Source data

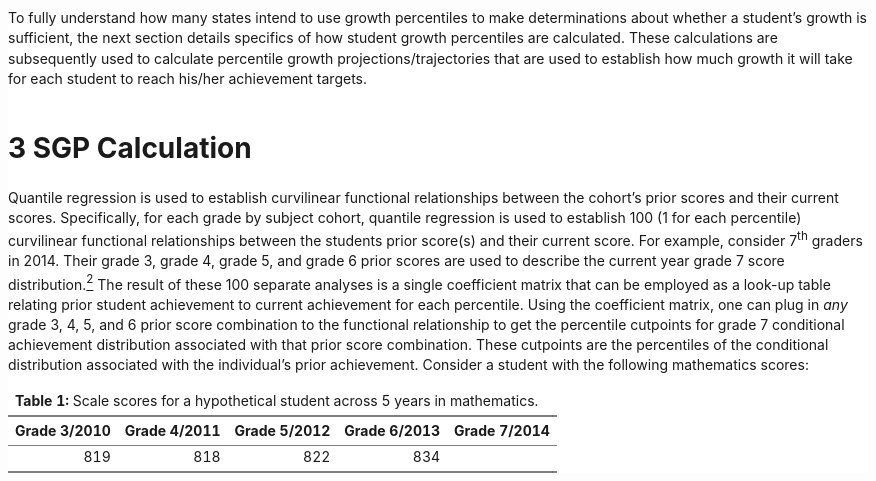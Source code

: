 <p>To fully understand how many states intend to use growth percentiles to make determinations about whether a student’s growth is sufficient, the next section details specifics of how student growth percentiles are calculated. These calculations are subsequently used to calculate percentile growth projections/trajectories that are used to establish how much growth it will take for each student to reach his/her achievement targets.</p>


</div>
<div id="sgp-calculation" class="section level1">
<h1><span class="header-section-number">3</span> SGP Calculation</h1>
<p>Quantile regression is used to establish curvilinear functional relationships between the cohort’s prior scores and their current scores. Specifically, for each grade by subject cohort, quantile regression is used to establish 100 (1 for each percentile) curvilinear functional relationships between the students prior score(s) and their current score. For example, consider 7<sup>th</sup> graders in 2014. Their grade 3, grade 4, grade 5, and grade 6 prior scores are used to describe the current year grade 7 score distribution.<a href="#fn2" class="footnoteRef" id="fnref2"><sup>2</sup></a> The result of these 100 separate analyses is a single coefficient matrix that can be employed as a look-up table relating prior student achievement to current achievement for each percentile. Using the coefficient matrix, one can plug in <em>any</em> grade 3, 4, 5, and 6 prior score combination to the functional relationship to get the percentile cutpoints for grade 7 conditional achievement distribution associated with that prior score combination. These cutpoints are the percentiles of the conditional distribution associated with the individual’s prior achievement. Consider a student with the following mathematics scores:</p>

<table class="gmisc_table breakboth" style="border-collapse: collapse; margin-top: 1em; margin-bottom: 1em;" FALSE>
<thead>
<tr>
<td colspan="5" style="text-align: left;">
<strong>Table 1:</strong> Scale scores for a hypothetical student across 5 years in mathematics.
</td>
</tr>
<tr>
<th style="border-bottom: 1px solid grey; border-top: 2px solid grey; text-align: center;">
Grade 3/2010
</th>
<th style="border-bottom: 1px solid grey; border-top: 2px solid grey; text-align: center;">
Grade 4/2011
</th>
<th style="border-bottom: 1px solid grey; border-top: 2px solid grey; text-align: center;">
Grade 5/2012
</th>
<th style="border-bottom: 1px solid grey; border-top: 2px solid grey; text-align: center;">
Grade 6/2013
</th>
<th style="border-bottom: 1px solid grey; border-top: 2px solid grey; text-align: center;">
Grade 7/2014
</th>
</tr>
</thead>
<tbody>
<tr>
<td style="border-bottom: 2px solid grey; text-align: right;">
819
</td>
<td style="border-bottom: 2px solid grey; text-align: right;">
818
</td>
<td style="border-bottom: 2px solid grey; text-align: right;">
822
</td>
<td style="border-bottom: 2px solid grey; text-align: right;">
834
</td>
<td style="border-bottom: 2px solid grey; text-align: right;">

...

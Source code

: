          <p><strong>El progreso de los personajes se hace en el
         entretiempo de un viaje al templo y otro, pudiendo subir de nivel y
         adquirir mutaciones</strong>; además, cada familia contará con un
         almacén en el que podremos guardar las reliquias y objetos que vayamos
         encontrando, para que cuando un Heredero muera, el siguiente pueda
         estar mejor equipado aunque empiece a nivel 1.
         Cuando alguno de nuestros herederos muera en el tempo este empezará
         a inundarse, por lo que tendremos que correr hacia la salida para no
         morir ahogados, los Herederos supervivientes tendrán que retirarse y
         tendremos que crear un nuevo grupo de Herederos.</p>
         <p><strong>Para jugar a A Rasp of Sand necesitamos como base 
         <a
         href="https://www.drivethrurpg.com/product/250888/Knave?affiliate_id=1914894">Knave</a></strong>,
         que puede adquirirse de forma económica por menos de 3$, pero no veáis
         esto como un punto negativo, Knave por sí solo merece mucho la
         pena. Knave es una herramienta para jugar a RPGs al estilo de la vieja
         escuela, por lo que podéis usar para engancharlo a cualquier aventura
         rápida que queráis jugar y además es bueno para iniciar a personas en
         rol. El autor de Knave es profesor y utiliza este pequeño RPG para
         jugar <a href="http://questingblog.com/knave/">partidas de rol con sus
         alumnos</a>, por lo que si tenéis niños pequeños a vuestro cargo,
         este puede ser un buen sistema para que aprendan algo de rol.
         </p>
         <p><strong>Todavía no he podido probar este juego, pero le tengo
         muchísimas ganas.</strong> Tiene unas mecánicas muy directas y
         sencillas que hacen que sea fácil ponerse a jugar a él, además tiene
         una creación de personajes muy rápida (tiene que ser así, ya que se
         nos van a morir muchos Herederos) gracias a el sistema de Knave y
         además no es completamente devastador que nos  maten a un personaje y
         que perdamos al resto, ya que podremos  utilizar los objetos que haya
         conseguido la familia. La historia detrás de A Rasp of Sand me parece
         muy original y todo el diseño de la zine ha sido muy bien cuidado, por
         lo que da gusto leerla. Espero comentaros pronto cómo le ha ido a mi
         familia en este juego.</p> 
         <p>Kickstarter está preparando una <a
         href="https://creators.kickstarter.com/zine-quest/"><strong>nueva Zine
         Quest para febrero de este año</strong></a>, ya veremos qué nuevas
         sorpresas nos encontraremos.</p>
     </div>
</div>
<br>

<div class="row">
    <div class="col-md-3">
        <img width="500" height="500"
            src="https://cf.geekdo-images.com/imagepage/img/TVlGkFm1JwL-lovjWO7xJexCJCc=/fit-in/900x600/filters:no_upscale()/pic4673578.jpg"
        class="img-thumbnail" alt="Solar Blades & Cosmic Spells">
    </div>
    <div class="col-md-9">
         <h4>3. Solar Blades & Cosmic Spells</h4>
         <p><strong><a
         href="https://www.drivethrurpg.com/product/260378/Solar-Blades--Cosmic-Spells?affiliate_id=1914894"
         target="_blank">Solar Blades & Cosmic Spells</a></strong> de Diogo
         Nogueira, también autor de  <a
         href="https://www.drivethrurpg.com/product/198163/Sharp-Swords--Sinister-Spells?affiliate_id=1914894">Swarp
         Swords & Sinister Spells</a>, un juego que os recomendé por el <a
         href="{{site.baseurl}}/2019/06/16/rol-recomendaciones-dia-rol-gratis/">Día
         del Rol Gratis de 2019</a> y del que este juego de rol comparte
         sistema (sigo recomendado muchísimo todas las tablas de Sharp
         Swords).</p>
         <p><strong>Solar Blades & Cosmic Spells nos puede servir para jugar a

* * *

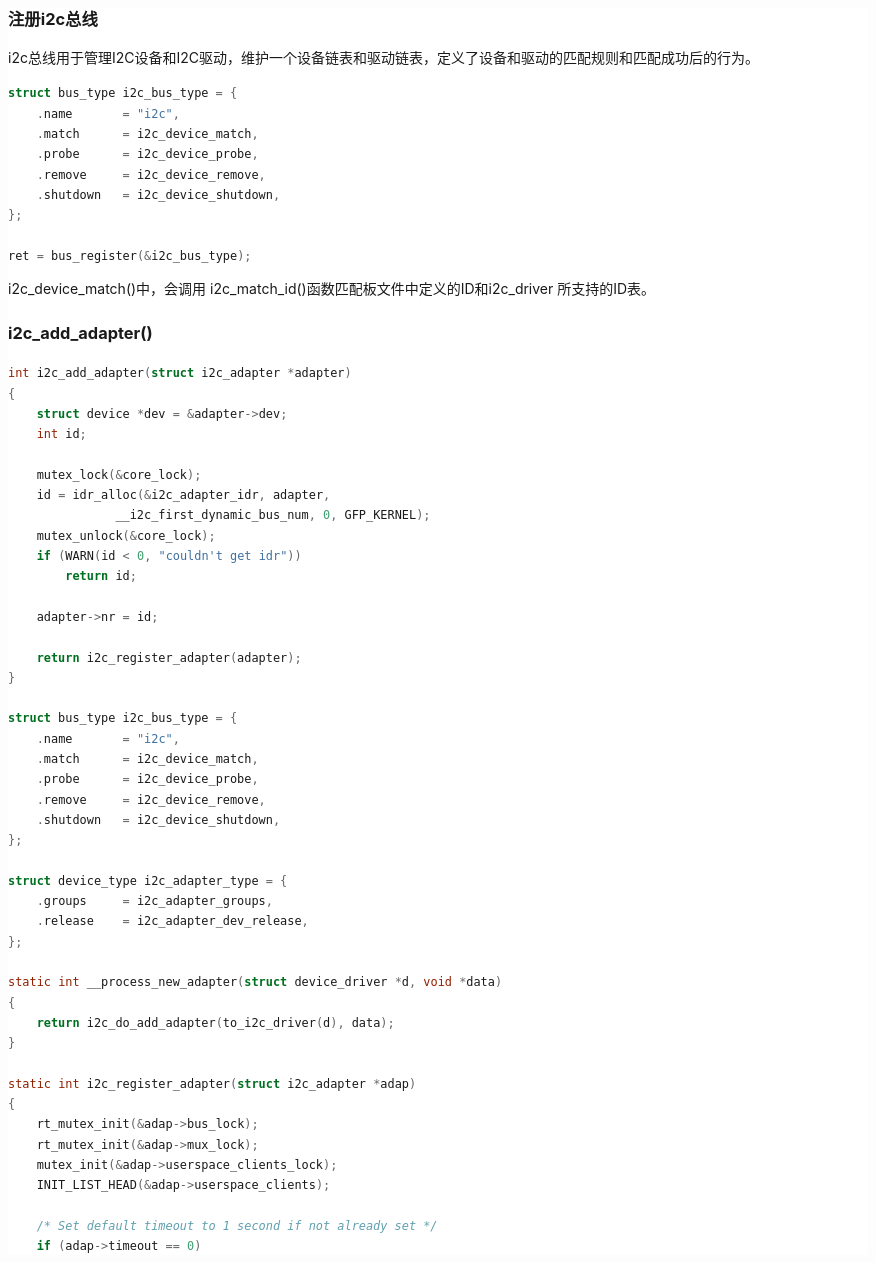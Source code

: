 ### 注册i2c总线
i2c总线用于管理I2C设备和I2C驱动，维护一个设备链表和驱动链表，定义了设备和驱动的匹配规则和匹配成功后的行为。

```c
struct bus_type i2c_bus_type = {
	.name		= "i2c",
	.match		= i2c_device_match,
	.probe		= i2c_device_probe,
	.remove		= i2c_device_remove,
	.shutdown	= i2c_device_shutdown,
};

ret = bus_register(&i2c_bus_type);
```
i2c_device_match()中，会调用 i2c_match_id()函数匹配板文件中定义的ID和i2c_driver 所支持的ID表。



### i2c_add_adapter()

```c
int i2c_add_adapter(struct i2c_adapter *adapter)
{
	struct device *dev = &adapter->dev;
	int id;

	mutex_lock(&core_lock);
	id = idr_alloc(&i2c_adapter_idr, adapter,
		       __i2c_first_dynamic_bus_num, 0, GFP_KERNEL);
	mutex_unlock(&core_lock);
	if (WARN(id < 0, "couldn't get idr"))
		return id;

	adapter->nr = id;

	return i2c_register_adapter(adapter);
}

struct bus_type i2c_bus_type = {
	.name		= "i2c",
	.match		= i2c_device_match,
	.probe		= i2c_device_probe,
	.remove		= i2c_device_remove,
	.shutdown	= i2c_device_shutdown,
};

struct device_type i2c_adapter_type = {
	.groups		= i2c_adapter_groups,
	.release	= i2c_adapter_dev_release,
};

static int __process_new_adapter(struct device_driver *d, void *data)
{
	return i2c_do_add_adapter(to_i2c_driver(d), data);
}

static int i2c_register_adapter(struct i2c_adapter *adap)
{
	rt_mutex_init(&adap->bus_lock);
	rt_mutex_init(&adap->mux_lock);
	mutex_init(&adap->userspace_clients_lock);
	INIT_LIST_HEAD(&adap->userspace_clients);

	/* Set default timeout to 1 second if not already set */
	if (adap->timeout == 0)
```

Work order: I need each line of the entries that holds the string "como" located and copied.

Response below:
         <p><strong>Para jugar a A Rasp of Sand necesitamos como base 
         esto como un punto negativo, Knave por sí solo merece mucho la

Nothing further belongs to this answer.